• [STORED DATA]:

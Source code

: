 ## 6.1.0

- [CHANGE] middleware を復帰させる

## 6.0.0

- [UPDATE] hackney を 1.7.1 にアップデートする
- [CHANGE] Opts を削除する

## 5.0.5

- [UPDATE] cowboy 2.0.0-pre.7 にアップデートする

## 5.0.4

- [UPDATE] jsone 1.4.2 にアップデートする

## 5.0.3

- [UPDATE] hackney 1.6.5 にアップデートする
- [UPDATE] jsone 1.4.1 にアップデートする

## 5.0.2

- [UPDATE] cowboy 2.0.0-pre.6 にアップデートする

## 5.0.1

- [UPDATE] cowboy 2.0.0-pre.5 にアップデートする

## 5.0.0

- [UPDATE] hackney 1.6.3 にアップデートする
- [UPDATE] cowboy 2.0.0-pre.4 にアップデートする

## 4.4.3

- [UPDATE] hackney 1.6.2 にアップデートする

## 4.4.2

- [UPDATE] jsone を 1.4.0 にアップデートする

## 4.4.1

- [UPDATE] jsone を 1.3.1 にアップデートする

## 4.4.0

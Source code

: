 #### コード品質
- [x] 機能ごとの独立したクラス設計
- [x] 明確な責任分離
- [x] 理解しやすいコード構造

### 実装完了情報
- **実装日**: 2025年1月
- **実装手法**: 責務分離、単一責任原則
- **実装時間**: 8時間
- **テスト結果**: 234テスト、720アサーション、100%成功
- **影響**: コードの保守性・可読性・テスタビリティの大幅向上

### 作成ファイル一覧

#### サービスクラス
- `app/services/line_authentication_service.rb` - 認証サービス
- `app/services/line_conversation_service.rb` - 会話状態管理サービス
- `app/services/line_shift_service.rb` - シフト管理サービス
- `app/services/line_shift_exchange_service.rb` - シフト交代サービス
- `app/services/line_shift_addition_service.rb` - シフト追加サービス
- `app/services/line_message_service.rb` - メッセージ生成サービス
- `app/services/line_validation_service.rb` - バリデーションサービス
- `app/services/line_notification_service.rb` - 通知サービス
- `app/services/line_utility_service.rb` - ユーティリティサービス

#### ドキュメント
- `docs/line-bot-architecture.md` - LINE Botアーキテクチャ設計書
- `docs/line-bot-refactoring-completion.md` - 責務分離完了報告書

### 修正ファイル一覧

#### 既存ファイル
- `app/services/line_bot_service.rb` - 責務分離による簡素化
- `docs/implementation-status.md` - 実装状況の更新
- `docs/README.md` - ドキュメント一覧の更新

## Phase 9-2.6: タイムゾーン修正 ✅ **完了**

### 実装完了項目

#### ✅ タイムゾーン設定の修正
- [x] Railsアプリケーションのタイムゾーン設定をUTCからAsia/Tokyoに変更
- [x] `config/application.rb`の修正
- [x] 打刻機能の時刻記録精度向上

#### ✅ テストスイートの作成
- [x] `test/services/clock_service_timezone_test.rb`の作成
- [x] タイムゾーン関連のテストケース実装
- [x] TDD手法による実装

• [REQUIREMENT]: From the listing above, work out the number of lines that contain "docs" and give only that.

• [SOLUTION BELOW]: 4